## Your task
Restate word for word the opening line of the data below and every line after it until the line with "### Updating JBoss EAP", that line too, but not the pictures.

[Document images with source code]

>>>>

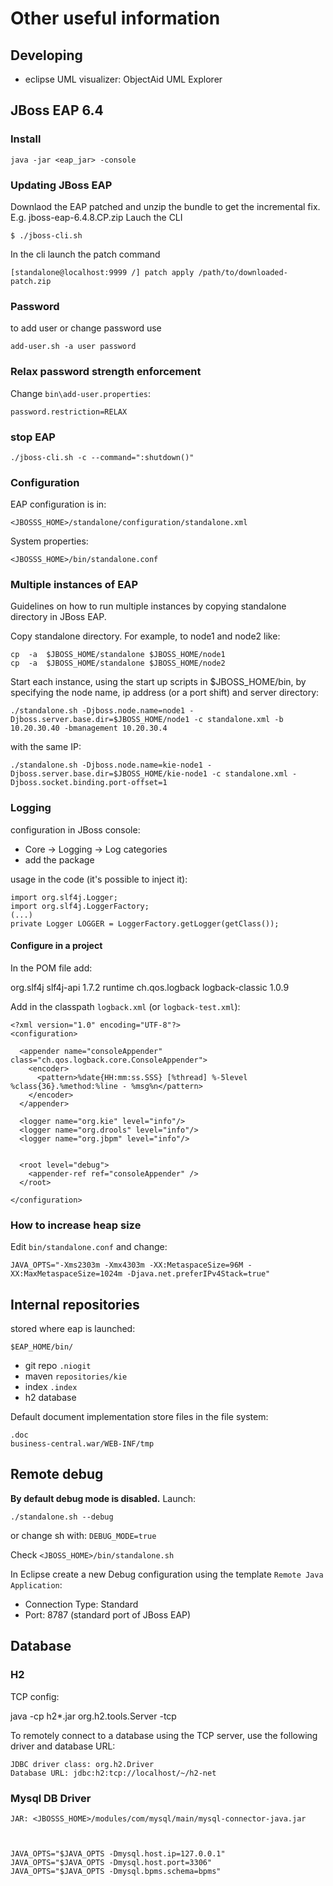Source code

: Other useful information
========================

## Developing

- eclipse UML visualizer: ObjectAid UML Explorer

## JBoss EAP 6.4

### Install

    java -jar <eap_jar> -console

### Updating JBoss EAP

Downlaod the EAP patched and unzip the bundle to get the incremental fix.
E.g. jboss-eap-6.4.8.CP.zip
Lauch the CLI

    $ ./jboss-cli.sh 

In the cli launch the patch command

    [standalone@localhost:9999 /] patch apply /path/to/downloaded-patch.zip
    
### Password
to add user or change password use

    add-user.sh -a user password

### Relax password strength enforcement

Change `bin\add-user.properties`:

    password.restriction=RELAX

### stop EAP

    ./jboss-cli.sh -c --command=":shutdown()"

### Configuration

EAP configuration is in:

    <JBOSSS_HOME>/standalone/configuration/standalone.xml


System properties:

    <JBOSSS_HOME>/bin/standalone.conf


### Multiple instances of EAP

Guidelines on how to run multiple instances by copying standalone directory in JBoss EAP.

Copy standalone directory. For example, to node1 and node2 like:

    cp  -a  $JBOSS_HOME/standalone $JBOSS_HOME/node1
    cp  -a  $JBOSS_HOME/standalone $JBOSS_HOME/node2
    
Start each instance, using the start up scripts in $JBOSS_HOME/bin, by specifying the node name, ip address (or a port shift) and server directory:

    ./standalone.sh -Djboss.node.name=node1 -Djboss.server.base.dir=$JBOSS_HOME/node1 -c standalone.xml -b 10.20.30.40 -bmanagement 10.20.30.4

with the same IP:

    ./standalone.sh -Djboss.node.name=kie-node1 -Djboss.server.base.dir=$JBOSS_HOME/kie-node1 -c standalone.xml -Djboss.socket.binding.port-offset=1


### Logging

configuration in JBoss console:

- Core -> Logging -> Log categories
- add the package

usage in the code (it's possible to inject it):

    import org.slf4j.Logger;
    import org.slf4j.LoggerFactory;
    (...)
    private Logger LOGGER = LoggerFactory.getLogger(getClass());

#### Configure in a project

In the POM file add:

  <dependency>
      <groupId>org.slf4j</groupId>
      <artifactId>slf4j-api</artifactId>
      <version>1.7.2</version>
      <scope>runtime</scope>
  </dependency>
  <dependency>
      <groupId>ch.qos.logback</groupId>
      <artifactId>logback-classic</artifactId>
      <version>1.0.9</version>
  </dependency>

Add in the classpath `logback.xml` (or `logback-test.xml`):

    <?xml version="1.0" encoding="UTF-8"?>
    <configuration>
    
      <appender name="consoleAppender" class="ch.qos.logback.core.ConsoleAppender">
        <encoder>
          <pattern>%date{HH:mm:ss.SSS} [%thread] %-5level %class{36}.%method:%line - %msg%n</pattern>
        </encoder>
      </appender>
    
      <logger name="org.kie" level="info"/>
      <logger name="org.drools" level="info"/>
      <logger name="org.jbpm" level="info"/>
    
    
      <root level="debug">
        <appender-ref ref="consoleAppender" />
      </root>
    
    </configuration>

### How to increase heap size

Edit `bin/standalone.conf` and change:

    JAVA_OPTS="-Xms2303m -Xmx4303m -XX:MetaspaceSize=96M -XX:MaxMetaspaceSize=1024m -Djava.net.preferIPv4Stack=true"


## Internal repositories

stored where eap is launched:

    $EAP_HOME/bin/

- git repo `.niogit`
- maven `repositories/kie`
- index `.index`
- h2 database

Default document implementation store files in the file system:

    .doc
    business-central.war/WEB-INF/tmp

## Remote debug
**By default debug mode is disabled.**
Launch:

    ./standalone.sh --debug

or change sh with: `DEBUG_MODE=true`

Check `<JBOSS_HOME>/bin/standalone.sh`

In Eclipse create a new Debug configuration using the template `Remote Java Application`:

- Connection Type: Standard
- Port: 8787 (standard port of JBoss EAP)

## Database

### H2

TCP config:

java -cp h2*.jar org.h2.tools.Server -tcp

To remotely connect to a database using the TCP server, use the following driver and database URL:

    JDBC driver class: org.h2.Driver
    Database URL: jdbc:h2:tcp://localhost/~/h2-net


### Mysql DB Driver

    JAR: <JBOSSS_HOME>/modules/com/mysql/main/mysql-connector-java.jar



    JAVA_OPTS="$JAVA_OPTS -Dmysql.host.ip=127.0.0.1"
    JAVA_OPTS="$JAVA_OPTS -Dmysql.host.port=3306"
    JAVA_OPTS="$JAVA_OPTS -Dmysql.bpms.schema=bpms"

<<<<

## Response box
Source code

: Other useful information
========================

## Developing

- eclipse UML visualizer: ObjectAid UML Explorer

## JBoss EAP 6.4

### Install

    java -jar <eap_jar> -console

### Updating JBoss EAP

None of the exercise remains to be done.